Crack open for meaning and discard the shills

I'm not alone in my belief that the Big Names at the conference were there to hawk products, position themselves as vendors for the potential customers in the audience, or both. Disney was easily the worst offender, delivering (badly) a scripted tour of crackforkids.com, er, excuse me, "Disney immersive media properties." The toy czar sounded like the worst kind of mercenary for the entire presentation, and his minder (a VP?), while less robotic, had even less interesting things to say. They unclenched a lot during the Q & A, and I'll revisit the value of that in a moment.

Others (dome entertainment guy, Tony Uphoff from TechWeb, etc.) were in the "I did this!" camp; an interesting "convergence" technology was introduced/talked about, pretty pictures were shown, with no unpacking or deeper discussion, and overall I think the audience was neither blown away nor likely to buy. I was looking forward to the Nike+ guy (cancelled due to illness) but I fear that the presentation would have been no better. I can't begrudge their right to be there - everyone's presentation was germane to the subject - but none of it qualifies as "thought leadership."

Contrast that with the academicians from USC and MIT, who both got into the meaning behind "I did this!" and also pushed the standard "oooooh, interaction!" rhetoric into a place where ideas happened.

My point is this - if you're a suit, you sit on a panel and get asked questions. This allows you to unbutton (the Disney guys said pretty smart stuff in the Q & A) and also limits your ability to bombard us with pitches. This includes, in my opinion, media (as opposed to thought) leaders like Mr. Uphoff. I'm sure he's really good at speaking off the cuff. Hell, have him moderate. He's more than capable of that.

So instead of a full day devoted to commercials, you give two hours - one to dome guy/Verizon guy/"look at our cool app" people, one to the Fortune 50s. And yes, we are honored that you're here. We just don't want to hear rewarmed investor relations horseshit.

Know your audience

People who escaped the "buy me" trap (Renny Gleeson, Karl Long) were still aiming low in terms of audience expectation. Eric mentioned early on in day one that he'd never seen a more Twitter-headed audience (and he should know). So the "survey of the landscape" talks are never going to be more than preaching to the choir. I thought they both did an admirable job of surveying that landscape, but seriously, push the envelope. I'm harping on "thought leaders," but it's on the front page of the InVerge web site - it is the point of the conference. If you're going to lead on content and strategic thought around Web 2.0 then you for damn sure better have some thought leaders available. Both Renny and Karl should come back, using Josh Green's or Scott Kveton's speeches as the bar over which they must leap.
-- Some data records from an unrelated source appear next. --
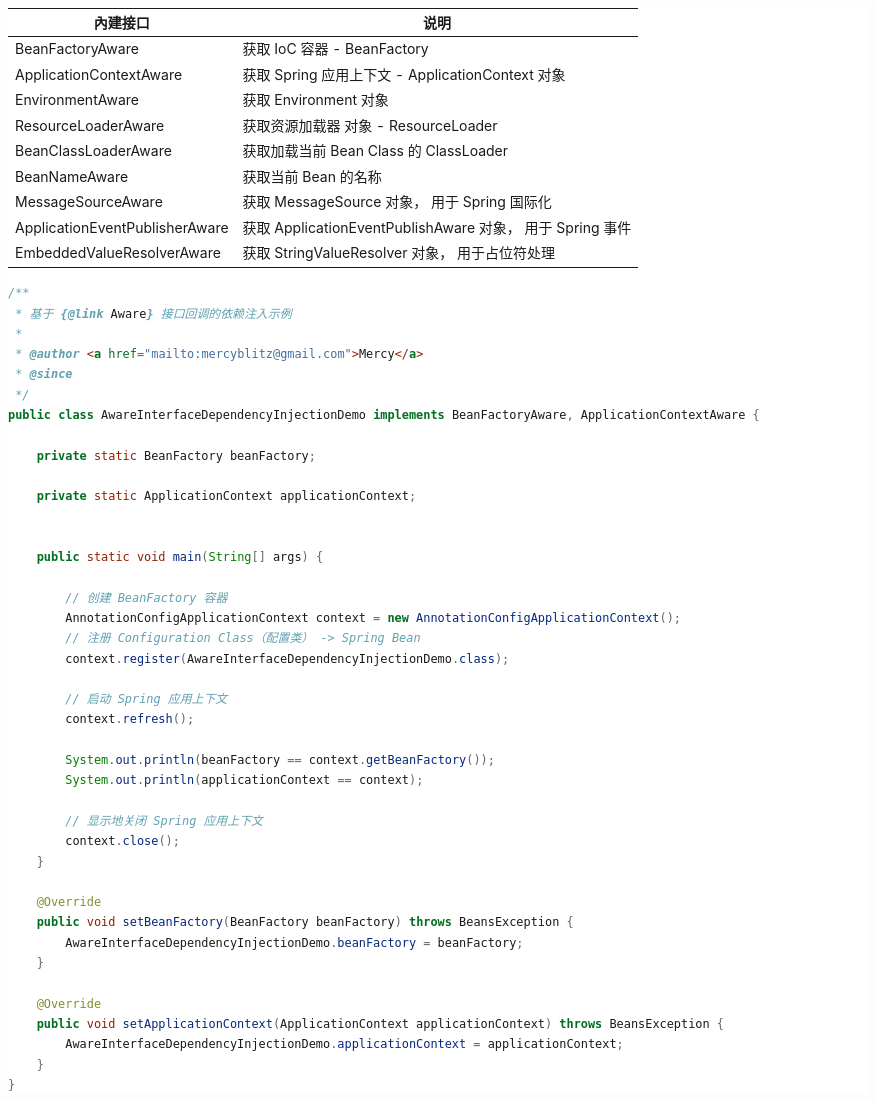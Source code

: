 | 內建接口                       | 说明                                                      |
| ------------------------------ | --------------------------------------------------------- |
| BeanFactoryAware               | 获取 IoC 容器 - BeanFactory                               |
| ApplicationContextAware        | 获取 Spring 应用上下文 - ApplicationContext 对象          |
| EnvironmentAware               | 获取 Environment 对象                                     |
| ResourceLoaderAware            | 获取资源加载器 对象 - ResourceLoader                      |
| BeanClassLoaderAware           | 获取加载当前 Bean Class 的 ClassLoader                    |
| BeanNameAware                  | 获取当前 Bean 的名称                                      |
| MessageSourceAware             | 获取 MessageSource 对象， 用于 Spring 国际化              |
| ApplicationEventPublisherAware | 获取 ApplicationEventPublishAware 对象， 用于 Spring 事件 |
| EmbeddedValueResolverAware     | 获取 StringValueResolver 对象， 用于占位符处理            |

```java
/**
 * 基于 {@link Aware} 接口回调的依赖注入示例
 *
 * @author <a href="mailto:mercyblitz@gmail.com">Mercy</a>
 * @since
 */
public class AwareInterfaceDependencyInjectionDemo implements BeanFactoryAware, ApplicationContextAware {

    private static BeanFactory beanFactory;

    private static ApplicationContext applicationContext;


    public static void main(String[] args) {

        // 创建 BeanFactory 容器
        AnnotationConfigApplicationContext context = new AnnotationConfigApplicationContext();
        // 注册 Configuration Class（配置类） -> Spring Bean
        context.register(AwareInterfaceDependencyInjectionDemo.class);

        // 启动 Spring 应用上下文
        context.refresh();

        System.out.println(beanFactory == context.getBeanFactory());
        System.out.println(applicationContext == context);

        // 显示地关闭 Spring 应用上下文
        context.close();
    }

    @Override
    public void setBeanFactory(BeanFactory beanFactory) throws BeansException {
        AwareInterfaceDependencyInjectionDemo.beanFactory = beanFactory;
    }

    @Override
    public void setApplicationContext(ApplicationContext applicationContext) throws BeansException {
        AwareInterfaceDependencyInjectionDemo.applicationContext = applicationContext;
    }
}
```
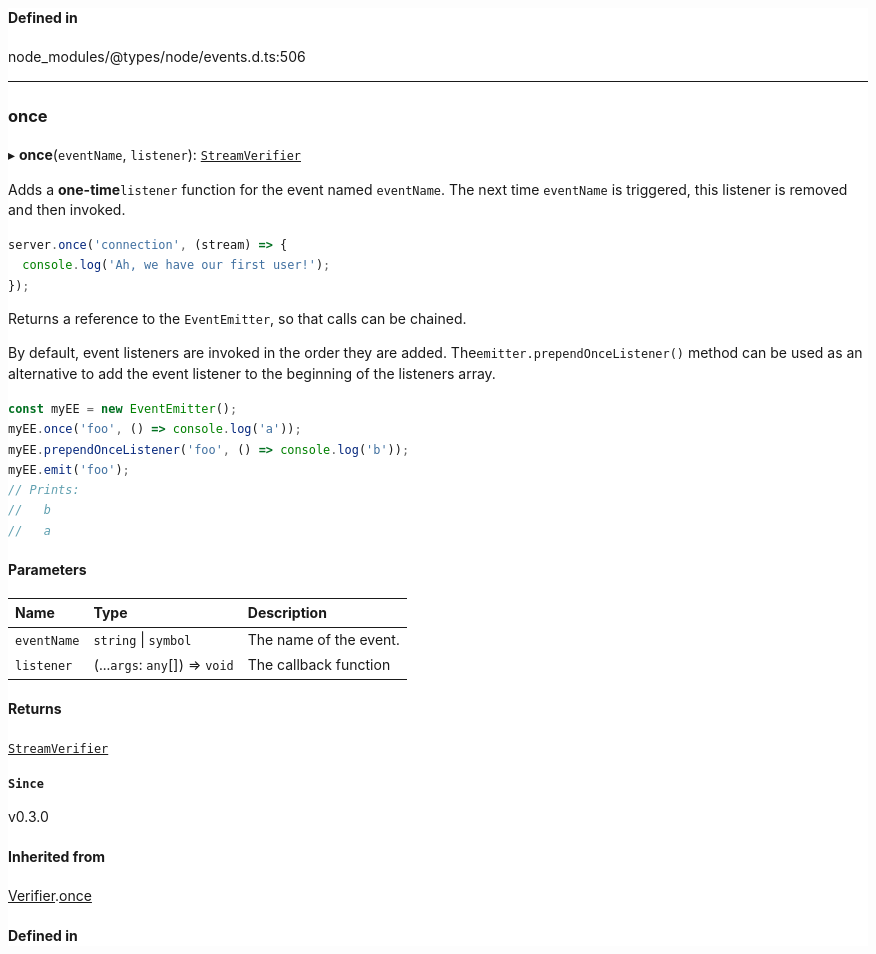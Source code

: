#### Defined in

node_modules/@types/node/events.d.ts:506

___

### once

▸ **once**(`eventName`, `listener`): [`StreamVerifier`](sourceDestination.StreamVerifier.md)

Adds a **one-time**`listener` function for the event named `eventName`. The
next time `eventName` is triggered, this listener is removed and then invoked.

```js
server.once('connection', (stream) => {
  console.log('Ah, we have our first user!');
});
```

Returns a reference to the `EventEmitter`, so that calls can be chained.

By default, event listeners are invoked in the order they are added. The`emitter.prependOnceListener()` method can be used as an alternative to add the
event listener to the beginning of the listeners array.

```js
const myEE = new EventEmitter();
myEE.once('foo', () => console.log('a'));
myEE.prependOnceListener('foo', () => console.log('b'));
myEE.emit('foo');
// Prints:
//   b
//   a
```

#### Parameters

| Name | Type | Description |
| :------ | :------ | :------ |
| `eventName` | `string` \| `symbol` | The name of the event. |
| `listener` | (...`args`: `any`[]) => `void` | The callback function |

#### Returns

[`StreamVerifier`](sourceDestination.StreamVerifier.md)

**`Since`**

v0.3.0

#### Inherited from

[Verifier](sourceDestination.Verifier.md).[once](sourceDestination.Verifier.md#once)

#### Defined in
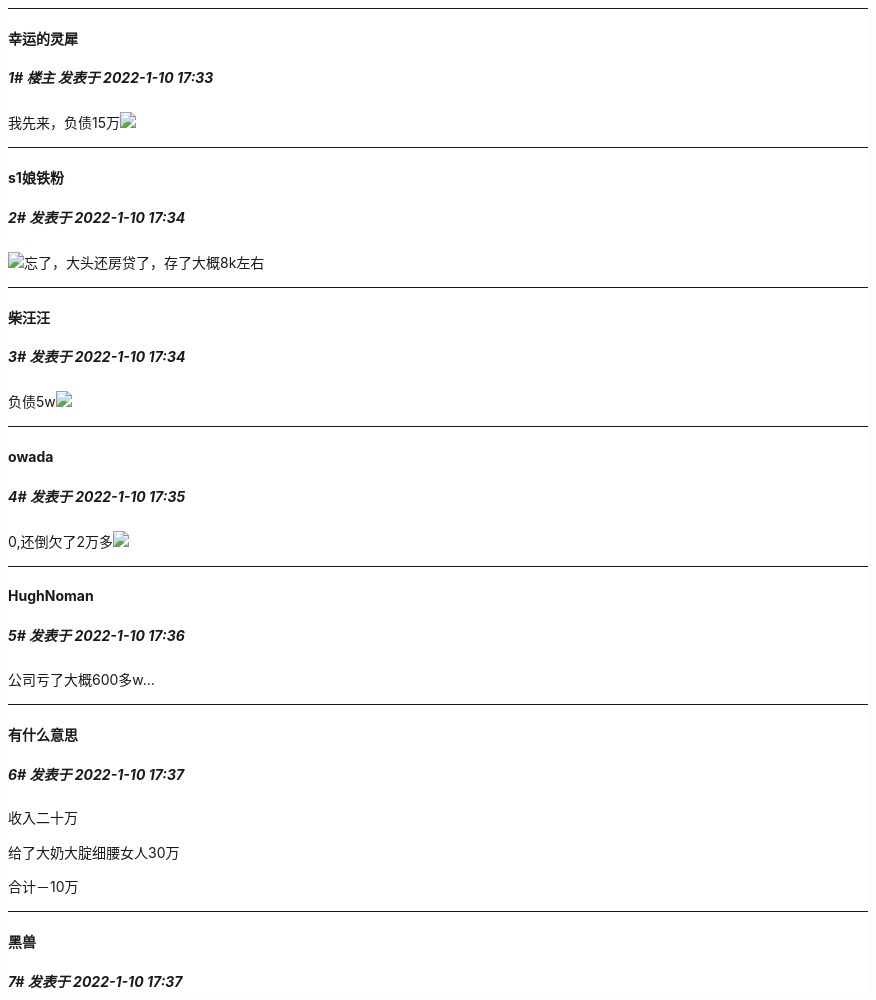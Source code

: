 

*****

####  幸运的灵犀  
##### 1#       楼主       发表于 2022-1-10 17:33

我先来，负债15万<img src="https://static.saraba1st.com/image/smiley/face2017/152.png" referrerpolicy="no-referrer">

*****

####  s1娘铁粉  
##### 2#       发表于 2022-1-10 17:34

<img src="https://static.saraba1st.com/image/smiley/face2017/067.png" referrerpolicy="no-referrer">忘了，大头还房贷了，存了大概8k左右

*****

####  柴汪汪  
##### 3#       发表于 2022-1-10 17:34

负债5w<img src="https://static.saraba1st.com/image/smiley/face2017/135.png" referrerpolicy="no-referrer">

*****

####  owada  
##### 4#       发表于 2022-1-10 17:35

0,还倒欠了2万多<img src="https://static.saraba1st.com/image/smiley/face2017/067.png" referrerpolicy="no-referrer">

*****

####  HughNoman  
##### 5#       发表于 2022-1-10 17:36

公司亏了大概600多w…

*****

####  有什么意思  
##### 6#       发表于 2022-1-10 17:37

收入二十万

给了大奶大腚细腰女人30万

合计－10万

*****

####  黑兽  
##### 7#       发表于 2022-1-10 17:37

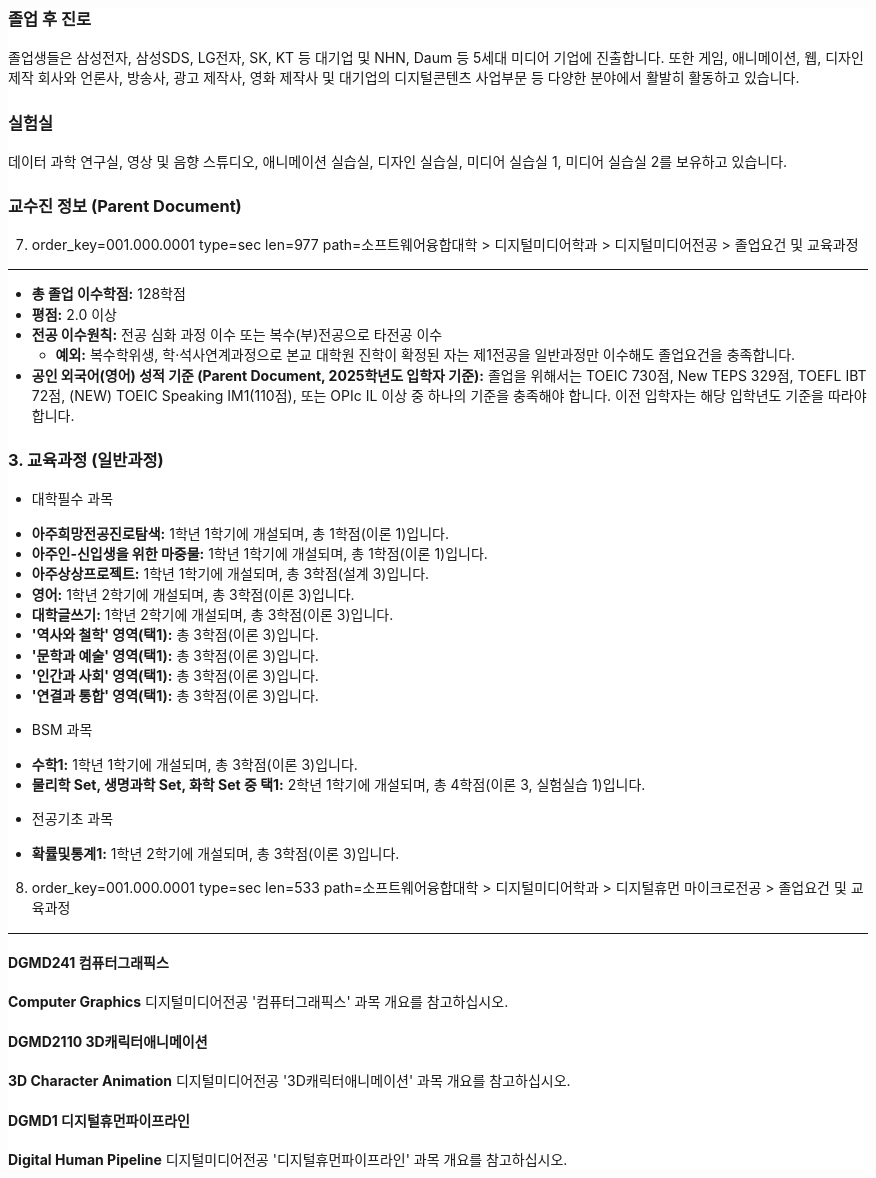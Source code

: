 ### 졸업 후 진로

졸업생들은 삼성전자, 삼성SDS, LG전자, SK, KT 등 대기업 및 NHN, Daum 등 5세대 미디어 기업에 진출합니다. 또한 게임, 애니메이션, 웹, 디자인 제작 회사와 언론사, 방송사, 광고 제작사, 영화 제작사 및 대기업의 디지털콘텐츠 사업부문 등 다양한 분야에서 활발히 활동하고 있습니다.

### 실험실

데이터 과학 연구실, 영상 및 음향 스튜디오, 애니메이션 실습실, 디자인 실습실, 미디어 실습실 1, 미디어 실습실 2를 보유하고 있습니다.

### 교수진 정보 (Parent Document)

7. order_key=001.000.0001 type=sec len=977 path=소프트웨어융합대학 > 디지털미디어학과 > 디지털미디어전공 > 졸업요건 및 교육과정
--------------------------------------------------------------------------------
* **총 졸업 이수학점:** 128학점
* **평점:** 2.0 이상
* **전공 이수원칙:** 전공 심화 과정 이수 또는 복수(부)전공으로 타전공 이수
    * **예외:** 복수학위생, 학·석사연계과정으로 본교 대학원 진학이 확정된 자는 제1전공을 일반과정만 이수해도 졸업요건을 충족합니다.
* **공인 외국어(영어) 성적 기준 (Parent Document, 2025학년도 입학자 기준):** 졸업을 위해서는 TOEIC 730점, New TEPS 329점, TOEFL IBT 72점, (NEW) TOEIC Speaking IM1(110점), 또는 OPIc IL 이상 중 하나의 기준을 충족해야 합니다. 이전 입학자는 해당 입학년도 기준을 따라야 합니다.

### 3. 교육과정 (일반과정)

- 대학필수 과목
* **아주희망전공진로탐색:** 1학년 1학기에 개설되며, 총 1학점(이론 1)입니다.
* **아주인-신입생을 위한 마중물:** 1학년 1학기에 개설되며, 총 1학점(이론 1)입니다.
* **아주상상프로젝트:** 1학년 1학기에 개설되며, 총 3학점(설계 3)입니다.
* **영어:** 1학년 2학기에 개설되며, 총 3학점(이론 3)입니다.
* **대학글쓰기:** 1학년 2학기에 개설되며, 총 3학점(이론 3)입니다.
* **'역사와 철학' 영역(택1):** 총 3학점(이론 3)입니다.
* **'문학과 예술' 영역(택1):** 총 3학점(이론 3)입니다.
* **'인간과 사회' 영역(택1):** 총 3학점(이론 3)입니다.
* **'연결과 통합' 영역(택1):** 총 3학점(이론 3)입니다.

- BSM 과목
* **수학1:** 1학년 1학기에 개설되며, 총 3학점(이론 3)입니다.
* **물리학 Set, 생명과학 Set, 화학 Set 중 택1:** 2학년 1학기에 개설되며, 총 4학점(이론 3, 실험실습 1)입니다.

- 전공기초 과목
* **확률및통계1:** 1학년 2학기에 개설되며, 총 3학점(이론 3)입니다.

8. order_key=001.000.0001 type=sec len=533 path=소프트웨어융합대학 > 디지털미디어학과 > 디지털휴먼 마이크로전공 > 졸업요건 및 교육과정
--------------------------------------------------------------------------------
#### DGMD241 컴퓨터그래픽스
**Computer Graphics**
디지털미디어전공 '컴퓨터그래픽스' 과목 개요를 참고하십시오.

#### DGMD2110 3D캐릭터애니메이션
**3D Character Animation**
디지털미디어전공 '3D캐릭터애니메이션' 과목 개요를 참고하십시오.

#### DGMD1 디지털휴먼파이프라인
**Digital Human Pipeline**
디지털미디어전공 '디지털휴먼파이프라인' 과목 개요를 참고하십시오.
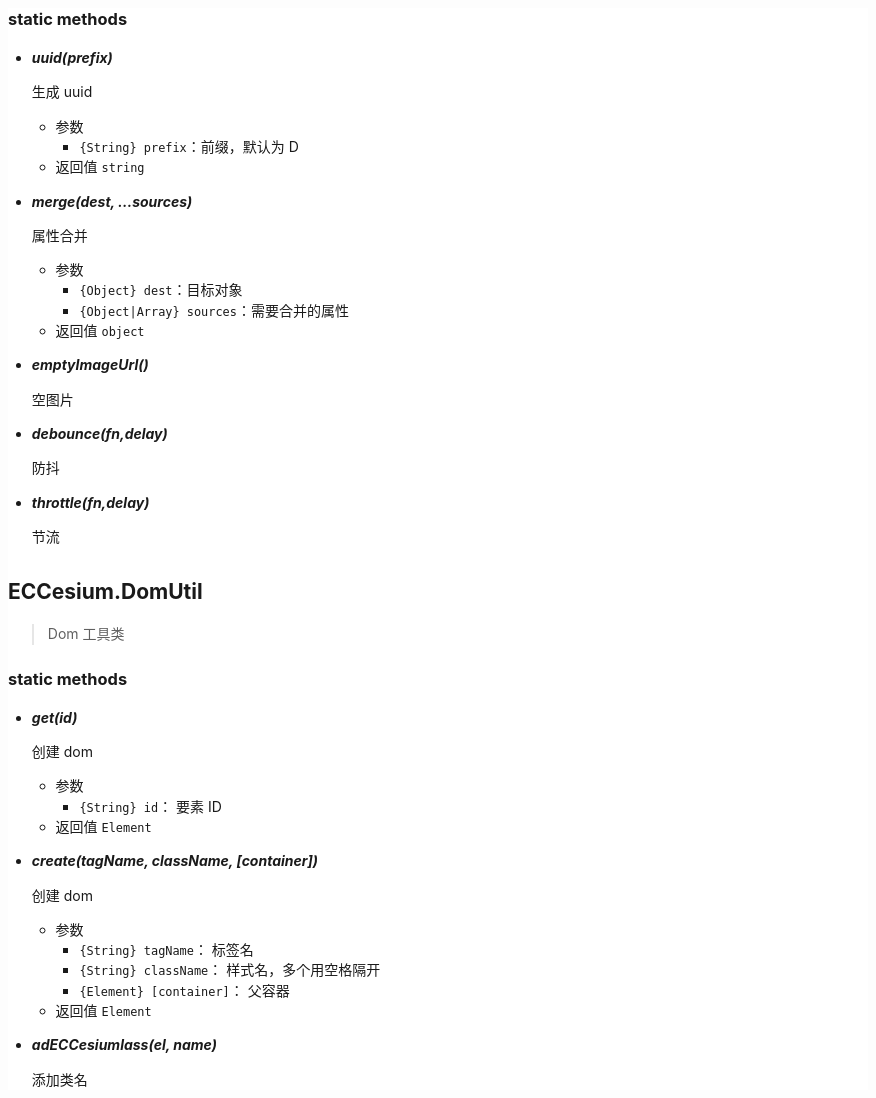 ### static methods

- **_uuid(prefix)_**

  生成 uuid

    - 参数
        - `{String} prefix`：前缀，默认为 D
    - 返回值 `string`

- **_merge(dest, ...sources)_**

  属性合并

    - 参数
        - `{Object} dest`：目标对象
        - `{Object|Array} sources`：需要合并的属性
    - 返回值 `object`

- **_emptyImageUrl()_**

  空图片

- **_debounce(fn,delay)_**

  防抖

- **_throttle(fn,delay)_**

  节流

## ECCesium.DomUtil

> Dom 工具类

### static methods

- **_get(id)_**

  创建 dom

    - 参数
        - `{String} id`： 要素 ID
    - 返回值 `Element`

- **_create(tagName, className, [container])_**

  创建 dom

    - 参数
        - `{String} tagName`： 标签名
        - `{String} className`： 样式名，多个用空格隔开
        - `{Element} [container]`： 父容器
    - 返回值 `Element`

- **_adECCesiumlass(el, name)_**

  添加类名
We should be having great discourses about the future of this Intertron thing. The Simulacrum is forever shattered! The audience is not passive! For god's sake, get cracking.

Amatoor theatricals

The partnership with Portland Center Stage is awesome! Push that envelope a bit more and consider some actual stagecraft discussions mixed in with the rest. I think there's a real opportunity to open the discourse to the arts within the InVerge conference. And no, it's not better placed in Cre8con, it belongs in both and for different reasons. The MC got it - and I bet he knows who to talk to to get behind/beneath the surface of our newfangledness and find the narrative thread.

This is all "new" only in the sense that the medium has changed. Shame on Karl Long, for example, for not talking about the weddings-by-telegraph, some of which ended bitterly when the bride and groom (who had never seen one another) discovered that they had entered a mixed-race marriage at a time when that was really, REALLY not okay. The artistic/historical perspective would bring needed context to the flux that's occurring at an individual level.

In sum
Push harder. Less nonsense, more provocation. And, in case it's not clear, THANK YOU SO MUCH for putting it on. This isn't "I won't attend again," this is "When I come next year I hope the preceding has occurred."